Between the line containing "Loading and Saving" and the line containing "useEffect: Listens for" lies a run of lines; give that run again exactly, with both of those lines, and nothing else from the entries below.

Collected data
= Beginning of Section =

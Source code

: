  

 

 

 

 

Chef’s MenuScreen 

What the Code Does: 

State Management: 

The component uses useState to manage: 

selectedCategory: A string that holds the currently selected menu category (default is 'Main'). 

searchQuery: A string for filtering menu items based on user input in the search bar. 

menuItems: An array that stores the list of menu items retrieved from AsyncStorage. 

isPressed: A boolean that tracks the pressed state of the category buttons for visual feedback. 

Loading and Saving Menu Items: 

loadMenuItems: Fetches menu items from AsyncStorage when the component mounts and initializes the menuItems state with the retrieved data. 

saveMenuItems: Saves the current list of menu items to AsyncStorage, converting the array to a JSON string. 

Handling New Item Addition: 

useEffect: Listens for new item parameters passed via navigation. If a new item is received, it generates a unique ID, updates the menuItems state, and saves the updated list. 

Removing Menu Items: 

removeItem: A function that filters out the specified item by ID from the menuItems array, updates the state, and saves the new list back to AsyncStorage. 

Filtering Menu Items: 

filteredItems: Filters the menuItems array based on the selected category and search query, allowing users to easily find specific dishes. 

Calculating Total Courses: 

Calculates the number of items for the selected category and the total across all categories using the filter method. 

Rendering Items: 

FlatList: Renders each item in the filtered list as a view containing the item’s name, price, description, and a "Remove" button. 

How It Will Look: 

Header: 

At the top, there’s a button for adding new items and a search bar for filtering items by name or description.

= End of Section =
= Beginning of Section =

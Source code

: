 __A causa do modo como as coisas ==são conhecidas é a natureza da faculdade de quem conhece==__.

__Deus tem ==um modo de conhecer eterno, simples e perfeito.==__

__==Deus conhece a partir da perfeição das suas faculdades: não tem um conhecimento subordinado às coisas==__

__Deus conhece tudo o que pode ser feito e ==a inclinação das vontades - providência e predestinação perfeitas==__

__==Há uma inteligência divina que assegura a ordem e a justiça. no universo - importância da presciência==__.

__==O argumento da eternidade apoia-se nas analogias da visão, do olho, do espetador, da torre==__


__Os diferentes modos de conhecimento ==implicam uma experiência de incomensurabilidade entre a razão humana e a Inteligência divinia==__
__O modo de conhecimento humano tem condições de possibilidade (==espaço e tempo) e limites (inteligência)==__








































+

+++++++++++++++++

= End of Section =

__Reply__
Loading and Saving Menu Items: 

loadMenuItems: Fetches menu items from AsyncStorage when the component mounts and initializes the menuItems state with the retrieved data. 

saveMenuItems: Saves the current list of menu items to AsyncStorage, converting the array to a JSON string. 

Handling New Item Addition: 

useEffect: Listens for new item parameters passed via navigation. If a new item is received, it generates a unique ID, updates the menuItems state, and saves the updated list. 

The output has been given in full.